The opinion indicated that immunity was to be abrogated in motor vehicle tort cases only if there was insurance coverage involved. Id. at 352-353. This distinction is not logical, and it may not survive. See New Hampshire Ins. Co. v. Fahey, 385 Mass. 137, 138 (1982); Pevoski v. Pevoski, 371 Mass. 358, 362-363 (1976) (Quirico, J., concurring); Lewis v. Lewis, 370 Mass. 619, 630 n.4 (1976). If this court were to regard insurance as a reason for finding liability in the case before us, the requirement is met because the defendant mother has a business owner’s policy with a limit of $300,000 for completed operations and products hazards.
“A parent or child is not immune from tort liability to the other solely by reason of that relationship.” Restatement (Second) of Torts § 895G (1) (1979). Section 895G approves the trend toward abrogation of the doctrine of parent-child immunity “and takes the position that under the better law the immunity between parent and child is entirely abrogated.” Id. at comment j.
A number of courts have abolished the doctrine, which has no old common law origin. See Gibson v. Gibson, 3 Cal. 3d 914, 921-922 (1971) (adopting a reasonable parent standard); Petersen v. Honolulu, 51 Hawaii 484, 486 (1969) (parent-child negligence suits will be allowed regardless of the presence or absence of insurance); Anderson v. Stream, 295 N.W.2d 595, 601 (Minn. 1980) (adopting a reasonable parent standard); Briere v. Briere, 107 N.H. 432, 436 (1966); Kirchner v. Crystal, 15 Ohio St. 3d 326, 330 (1984); Falco v. Pados, 444 Pa. 372, 376, 378-379 (1971) (citing opinions in twelve States which had abolished the doctrine); Elam v. Elam, 275 S.C. 132, 134, 137 (1980) (abolishing the parental immunity common law doc*765trine in South Carolina, and also declaring a State statute abolishing this doctrine only in motor vehicle cases unconstitutional on equal protection grounds). Other courts have declined to adopt the doctrine of parental immunity, not found at common law, as a rule of law. See Rupert v. Stienne, 90 Nev. 397, 404-405 (1974); Wood v. Wood, 135 Vt. 119, 121-122 (1977).

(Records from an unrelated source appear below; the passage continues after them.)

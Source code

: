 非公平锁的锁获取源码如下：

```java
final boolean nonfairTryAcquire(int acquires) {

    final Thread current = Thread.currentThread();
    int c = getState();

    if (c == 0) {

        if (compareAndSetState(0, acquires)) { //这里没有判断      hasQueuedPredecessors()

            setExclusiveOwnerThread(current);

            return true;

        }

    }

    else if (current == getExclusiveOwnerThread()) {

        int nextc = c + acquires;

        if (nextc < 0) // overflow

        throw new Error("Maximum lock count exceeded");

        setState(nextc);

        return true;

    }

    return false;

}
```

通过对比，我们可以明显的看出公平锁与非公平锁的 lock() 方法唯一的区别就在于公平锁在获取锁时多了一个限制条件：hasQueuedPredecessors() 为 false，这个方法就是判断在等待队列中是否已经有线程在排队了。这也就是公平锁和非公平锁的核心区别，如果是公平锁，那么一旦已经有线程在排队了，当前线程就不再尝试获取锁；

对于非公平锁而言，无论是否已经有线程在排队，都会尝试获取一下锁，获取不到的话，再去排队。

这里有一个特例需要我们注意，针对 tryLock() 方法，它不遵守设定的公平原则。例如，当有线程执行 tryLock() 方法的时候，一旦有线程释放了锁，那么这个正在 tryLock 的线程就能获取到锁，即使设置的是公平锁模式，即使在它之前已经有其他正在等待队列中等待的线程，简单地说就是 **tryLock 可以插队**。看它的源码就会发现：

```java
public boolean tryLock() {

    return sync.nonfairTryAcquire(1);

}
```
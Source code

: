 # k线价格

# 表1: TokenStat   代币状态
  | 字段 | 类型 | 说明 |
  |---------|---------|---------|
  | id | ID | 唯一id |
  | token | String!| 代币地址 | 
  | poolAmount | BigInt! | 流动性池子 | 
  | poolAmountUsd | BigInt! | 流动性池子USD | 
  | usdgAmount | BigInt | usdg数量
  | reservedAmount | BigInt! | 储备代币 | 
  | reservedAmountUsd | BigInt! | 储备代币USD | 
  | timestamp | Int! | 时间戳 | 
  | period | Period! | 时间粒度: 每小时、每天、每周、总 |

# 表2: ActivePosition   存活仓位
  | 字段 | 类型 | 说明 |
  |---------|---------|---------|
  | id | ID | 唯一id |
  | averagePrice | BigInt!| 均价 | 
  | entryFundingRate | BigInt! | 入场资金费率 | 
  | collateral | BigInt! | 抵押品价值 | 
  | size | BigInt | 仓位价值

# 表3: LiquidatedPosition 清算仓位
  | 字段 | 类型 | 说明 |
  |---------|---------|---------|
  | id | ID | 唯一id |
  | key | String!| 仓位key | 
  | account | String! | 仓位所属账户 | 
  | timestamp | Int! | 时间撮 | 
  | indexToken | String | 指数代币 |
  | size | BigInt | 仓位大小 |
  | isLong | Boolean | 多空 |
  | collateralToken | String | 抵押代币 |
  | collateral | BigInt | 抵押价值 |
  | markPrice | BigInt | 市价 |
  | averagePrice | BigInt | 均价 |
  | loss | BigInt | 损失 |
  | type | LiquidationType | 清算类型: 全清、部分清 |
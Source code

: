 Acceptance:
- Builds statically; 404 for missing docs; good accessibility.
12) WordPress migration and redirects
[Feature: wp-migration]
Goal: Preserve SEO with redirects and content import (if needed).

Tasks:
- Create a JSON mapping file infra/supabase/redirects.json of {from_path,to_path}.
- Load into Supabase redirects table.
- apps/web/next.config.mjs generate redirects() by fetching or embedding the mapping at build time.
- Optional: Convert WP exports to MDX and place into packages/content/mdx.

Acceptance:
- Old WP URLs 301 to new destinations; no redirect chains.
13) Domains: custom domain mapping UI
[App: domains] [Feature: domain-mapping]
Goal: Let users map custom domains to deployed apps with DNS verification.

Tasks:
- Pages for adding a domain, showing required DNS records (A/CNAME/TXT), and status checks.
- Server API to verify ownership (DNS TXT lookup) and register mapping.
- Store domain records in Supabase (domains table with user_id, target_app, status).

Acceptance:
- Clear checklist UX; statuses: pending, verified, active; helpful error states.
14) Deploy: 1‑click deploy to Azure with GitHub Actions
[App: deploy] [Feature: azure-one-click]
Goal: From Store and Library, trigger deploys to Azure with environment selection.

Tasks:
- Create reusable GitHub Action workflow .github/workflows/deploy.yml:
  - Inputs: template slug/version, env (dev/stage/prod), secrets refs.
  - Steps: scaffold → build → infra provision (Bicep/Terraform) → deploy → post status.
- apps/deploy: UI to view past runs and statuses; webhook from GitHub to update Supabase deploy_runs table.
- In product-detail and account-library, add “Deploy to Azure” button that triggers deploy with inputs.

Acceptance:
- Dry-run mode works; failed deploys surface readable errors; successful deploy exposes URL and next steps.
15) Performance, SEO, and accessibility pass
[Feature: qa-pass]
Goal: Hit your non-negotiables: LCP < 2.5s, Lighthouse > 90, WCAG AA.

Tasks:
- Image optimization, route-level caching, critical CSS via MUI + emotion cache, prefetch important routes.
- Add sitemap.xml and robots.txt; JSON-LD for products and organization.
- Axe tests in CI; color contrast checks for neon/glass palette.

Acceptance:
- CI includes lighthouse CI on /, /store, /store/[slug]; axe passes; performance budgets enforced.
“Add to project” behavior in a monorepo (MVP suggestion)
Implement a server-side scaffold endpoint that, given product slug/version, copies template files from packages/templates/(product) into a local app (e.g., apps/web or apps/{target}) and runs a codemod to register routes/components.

Scholarly comment since the adoption of § 895G appears to be strongly in favor of the rejection of parent-child immunity. See 2 F. Harper, F. James, & O. Gray, Torts § 8.11, at 574-581 (2d ed. 1986); W.L. Prosser & W.P. Keeton, Torts § 122, at 904-907 (5th ed. 1984); Hollister, Parent-Child Immunity: A Doctrine in Search of Justification, 50 Fordham L. Rev. 489 (1982); Note, Ard v. Ard: Limiting the Parent-Child Immunity Doctrine, 44 U. Pitt. L. Rev. 977 (1983); Note, The Unsupervised Child: Parental Negligence or Necessity?, 15 Val. U.L. Rev. 167 (1980).
Some courts have adopted the position of the Restatement (Second) of Torts § 895G (1979), and have applied a reasonable parent standard. See Gibson v. Gibson, 3 Cal. 3d 914, 921 (1971); Anderson v. Stream, 295 N.W.2d 595, 600-601 (Minn. 1980). Others have declined to impose liability for negligent supervision. See, e.g., Foldi v. Jeffries, 93 N.J. 533, 547 (1983). Some courts have allowed recovery when the tort was committed in the course of a business activity of the parent. See, e.g., Signs v. Signs, 156 Ohio St. 566, 577 (1952); Felderhoff v. Felderhoff, 473 S.W.2d 928, 930 (Tex. 1971). New York has taken the position that a parent may be held liable for breach of a duty “ordinarily owed, apart from the family relation,” but not for “negligent supervision” resulting in injury to the child. Holodook v. Spencer, 36 N.Y.2d 35, 50, 51 (1974).